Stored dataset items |
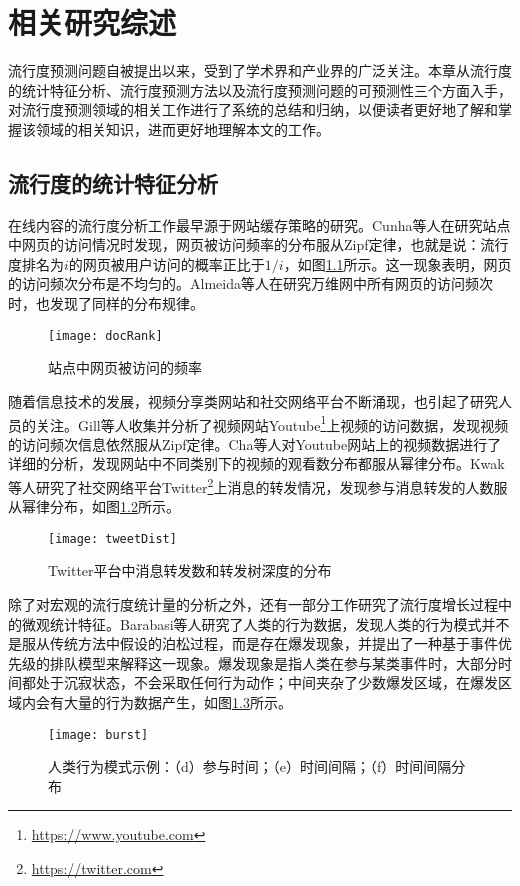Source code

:
\chapter{相关研究综述}
\label{chap:relatedwork}
流行度预测问题自被提出以来，受到了学术界和产业界的广泛关注。本章从流行度的统计特征分析、流行度预测方法以及流行度预测问题的可预测性三个方面入手，对流行度预测领域的相关工作进行了系统的总结和归纳，以便读者更好地了解和掌握该领域的相关知识，进而更好地理解本文的工作。

\section{流行度的统计特征分析}
在线内容的流行度分析工作最早源于网站缓存策略的研究。Cunha等人\citep{cunha1995characteristics}在研究站点中网页的访问情况时发现，网页被访问频率的分布服从Zipf定律\citep{zipf2016human}，也就是说：流行度排名为$i$的网页被用户访问的概率正比于$1/i$，如图\ref{fig:pageDist}所示。这一现象表明，网页的访问频次分布是不均匀的。Almeida等人\citep{almeida1996characterizing}在研究万维网中所有网页的访问频次时，也发现了同样的分布规律。
\begin{figure}[!htbp]
  \centering
  \texttt{[image: docRank]}
  \caption{站点中网页被访问的频率\citep{cunha1995characteristics}}
  \label{fig:pageDist}
\end{figure}

随着信息技术的发展，视频分享类网站和社交网络平台不断涌现，也引起了研究人员的关注。Gill等人\citep{gill2007youtube}收集并分析了视频网站Youtube\footnote{\url{https://www.youtube.com}}上视频的访问数据，发现视频的访问频次信息依然服从Zipf定律。Cha等人\citep{cha2009analyzing}对Youtube网站上的视频数据进行了详细的分析，发现网站中不同类别下的视频的观看数分布都服从幂律分布。Kwak等人\citep{kwak2010twitter}研究了社交网络平台Twitter\footnote{\url{https://twitter.com}}上消息的转发情况，发现参与消息转发的人数服从幂律分布，如图\ref{fig:tweetDist}所示。
\begin{figure}[!htbp]
  \centering
  \texttt{[image: tweetDist]}
  \caption{Twitter平台中消息转发数和转发树深度的分布\citep{kwak2010twitter}}
  \label{fig:tweetDist}
\end{figure}

除了对宏观的流行度统计量的分析之外，还有一部分工作研究了流行度增长过程中的微观统计特征。Barabasi等人\citep{barabasi05}研究了人类的行为数据，发现人类的行为模式并不是服从传统方法中假设的泊松过程，而是存在爆发现象，并提出了一种基于事件优先级的排队模型来解释这一现象。爆发现象是指人类在参与某类事件时，大部分时间都处于沉寂状态，不会采取任何行为动作；中间夹杂了少数爆发区域，在爆发区域内会有大量的行为数据产生，如图\ref{fig:burst}所示。
\begin{figure}[!htbp]
  \centering
  \texttt{[image: burst]}
  \caption{人类行为模式示例\citep{barabasi05}：（d）参与时间；（e）时间间隔；（f）时间间隔分布}
  \label{fig:burst}
\end{figure}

TASK STATEMENT |
Please write out every record above exactly, but leave the pictures out.

OUTPUT |
Source code

:
\chapter{相关研究综述}
\label{chap:relatedwork}
流行度预测问题自被提出以来，受到了学术界和产业界的广泛关注。本章从流行度的统计特征分析、流行度预测方法以及流行度预测问题的可预测性三个方面入手，对流行度预测领域的相关工作进行了系统的总结和归纳，以便读者更好地了解和掌握该领域的相关知识，进而更好地理解本文的工作。

\section{流行度的统计特征分析}
在线内容的流行度分析工作最早源于网站缓存策略的研究。Cunha等人\citep{cunha1995characteristics}在研究站点中网页的访问情况时发现，网页被访问频率的分布服从Zipf定律\citep{zipf2016human}，也就是说：流行度排名为$i$的网页被用户访问的概率正比于$1/i$，如图\ref{fig:pageDist}所示。这一现象表明，网页的访问频次分布是不均匀的。Almeida等人\citep{almeida1996characterizing}在研究万维网中所有网页的访问频次时，也发现了同样的分布规律。
\begin{figure}[!htbp]
  \centering
  \texttt{[image: docRank]}
  \caption{站点中网页被访问的频率\citep{cunha1995characteristics}}
  \label{fig:pageDist}
\end{figure}

随着信息技术的发展，视频分享类网站和社交网络平台不断涌现，也引起了研究人员的关注。Gill等人\citep{gill2007youtube}收集并分析了视频网站Youtube\footnote{\url{https://www.youtube.com}}上视频的访问数据，发现视频的访问频次信息依然服从Zipf定律。Cha等人\citep{cha2009analyzing}对Youtube网站上的视频数据进行了详细的分析，发现网站中不同类别下的视频的观看数分布都服从幂律分布。Kwak等人\citep{kwak2010twitter}研究了社交网络平台Twitter\footnote{\url{https://twitter.com}}上消息的转发情况，发现参与消息转发的人数服从幂律分布，如图\ref{fig:tweetDist}所示。
\begin{figure}[!htbp]
  \centering
  \texttt{[image: tweetDist]}
  \caption{Twitter平台中消息转发数和转发树深度的分布\citep{kwak2010twitter}}
  \label{fig:tweetDist}
\end{figure}

除了对宏观的流行度统计量的分析之外，还有一部分工作研究了流行度增长过程中的微观统计特征。Barabasi等人\citep{barabasi05}研究了人类的行为数据，发现人类的行为模式并不是服从传统方法中假设的泊松过程，而是存在爆发现象，并提出了一种基于事件优先级的排队模型来解释这一现象。爆发现象是指人类在参与某类事件时，大部分时间都处于沉寂状态，不会采取任何行为动作；中间夹杂了少数爆发区域，在爆发区域内会有大量的行为数据产生，如图\ref{fig:burst}所示。
\begin{figure}[!htbp]
  \centering
  \texttt{[image: burst]}
  \caption{人类行为模式示例\citep{barabasi05}：（d）参与时间；（e）时间间隔；（f）时间间隔分布}
  \label{fig:burst}
\end{figure}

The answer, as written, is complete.